** Opening LISTED ENTRIES block **

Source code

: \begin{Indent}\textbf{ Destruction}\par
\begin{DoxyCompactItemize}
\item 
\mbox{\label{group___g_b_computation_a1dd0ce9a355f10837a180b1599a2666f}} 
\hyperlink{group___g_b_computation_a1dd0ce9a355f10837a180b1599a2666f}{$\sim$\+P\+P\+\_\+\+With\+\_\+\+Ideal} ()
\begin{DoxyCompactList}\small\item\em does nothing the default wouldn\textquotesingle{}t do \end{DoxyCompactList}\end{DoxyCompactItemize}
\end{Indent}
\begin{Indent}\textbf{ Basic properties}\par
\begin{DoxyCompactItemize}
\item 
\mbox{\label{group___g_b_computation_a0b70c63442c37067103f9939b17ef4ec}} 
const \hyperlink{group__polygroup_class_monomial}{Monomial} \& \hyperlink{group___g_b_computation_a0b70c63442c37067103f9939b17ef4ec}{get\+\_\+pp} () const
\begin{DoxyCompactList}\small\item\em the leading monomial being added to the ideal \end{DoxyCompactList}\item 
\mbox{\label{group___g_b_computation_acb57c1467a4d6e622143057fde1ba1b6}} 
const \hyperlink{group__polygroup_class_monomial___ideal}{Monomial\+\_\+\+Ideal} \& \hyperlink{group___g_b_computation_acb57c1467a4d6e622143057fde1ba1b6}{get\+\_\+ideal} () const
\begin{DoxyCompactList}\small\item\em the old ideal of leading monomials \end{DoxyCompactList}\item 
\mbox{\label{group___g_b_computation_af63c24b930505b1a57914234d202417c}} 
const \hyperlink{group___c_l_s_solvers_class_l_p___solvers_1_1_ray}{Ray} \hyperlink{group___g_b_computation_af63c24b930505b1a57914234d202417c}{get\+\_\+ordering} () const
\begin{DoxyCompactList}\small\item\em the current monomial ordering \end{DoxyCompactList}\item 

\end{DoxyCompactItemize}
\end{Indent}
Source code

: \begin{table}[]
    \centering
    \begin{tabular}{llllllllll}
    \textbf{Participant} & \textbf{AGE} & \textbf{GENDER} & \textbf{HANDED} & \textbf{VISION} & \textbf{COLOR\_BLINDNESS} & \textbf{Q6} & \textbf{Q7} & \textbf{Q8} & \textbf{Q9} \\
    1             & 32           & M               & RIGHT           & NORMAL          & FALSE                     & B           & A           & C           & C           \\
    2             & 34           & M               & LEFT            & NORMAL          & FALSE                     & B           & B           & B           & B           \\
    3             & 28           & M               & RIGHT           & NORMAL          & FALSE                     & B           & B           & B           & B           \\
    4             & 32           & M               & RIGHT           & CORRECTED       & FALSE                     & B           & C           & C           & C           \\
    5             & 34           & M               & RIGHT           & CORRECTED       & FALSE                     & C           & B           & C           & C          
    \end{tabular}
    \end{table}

** Closing LISTED ENTRIES block **

**THE PROBLEM:** Write out the full set of records exactly as given.

**COMPLETED EXERCISE:**
Source code

: \begin{Indent}\textbf{ Destruction}\par
\begin{DoxyCompactItemize}
\item 
\mbox{\label{group___g_b_computation_a1dd0ce9a355f10837a180b1599a2666f}} 
\hyperlink{group___g_b_computation_a1dd0ce9a355f10837a180b1599a2666f}{$\sim$\+P\+P\+\_\+\+With\+\_\+\+Ideal} ()
\begin{DoxyCompactList}\small\item\em does nothing the default wouldn\textquotesingle{}t do \end{DoxyCompactList}\end{DoxyCompactItemize}
\end{Indent}
\begin{Indent}\textbf{ Basic properties}\par
\begin{DoxyCompactItemize}
\item 
\mbox{\label{group___g_b_computation_a0b70c63442c37067103f9939b17ef4ec}} 
const \hyperlink{group__polygroup_class_monomial}{Monomial} \& \hyperlink{group___g_b_computation_a0b70c63442c37067103f9939b17ef4ec}{get\+\_\+pp} () const
\begin{DoxyCompactList}\small\item\em the leading monomial being added to the ideal \end{DoxyCompactList}\item 
\mbox{\label{group___g_b_computation_acb57c1467a4d6e622143057fde1ba1b6}} 
const \hyperlink{group__polygroup_class_monomial___ideal}{Monomial\+\_\+\+Ideal} \& \hyperlink{group___g_b_computation_acb57c1467a4d6e622143057fde1ba1b6}{get\+\_\+ideal} () const
\begin{DoxyCompactList}\small\item\em the old ideal of leading monomials \end{DoxyCompactList}\item 
\mbox{\label{group___g_b_computation_af63c24b930505b1a57914234d202417c}} 
const \hyperlink{group___c_l_s_solvers_class_l_p___solvers_1_1_ray}{Ray} \hyperlink{group___g_b_computation_af63c24b930505b1a57914234d202417c}{get\+\_\+ordering} () const
\begin{DoxyCompactList}\small\item\em the current monomial ordering \end{DoxyCompactList}\item 

\end{DoxyCompactItemize}
\end{Indent}
Source code

: \begin{table}[]
    \centering
    \begin{tabular}{llllllllll}
    \textbf{Participant} & \textbf{AGE} & \textbf{GENDER} & \textbf{HANDED} & \textbf{VISION} & \textbf{COLOR\_BLINDNESS} & \textbf{Q6} & \textbf{Q7} & \textbf{Q8} & \textbf{Q9} \\
    1             & 32           & M               & RIGHT           & NORMAL          & FALSE                     & B           & A           & C           & C           \\
    2             & 34           & M               & LEFT            & NORMAL          & FALSE                     & B           & B           & B           & B           \\
    3             & 28           & M               & RIGHT           & NORMAL          & FALSE                     & B           & B           & B           & B           \\
    4             & 32           & M               & RIGHT           & CORRECTED       & FALSE                     & B           & C           & C           & C           \\
    5             & 34           & M               & RIGHT           & CORRECTED       & FALSE                     & C           & B           & C           & C          
    \end{tabular}
    \end{table}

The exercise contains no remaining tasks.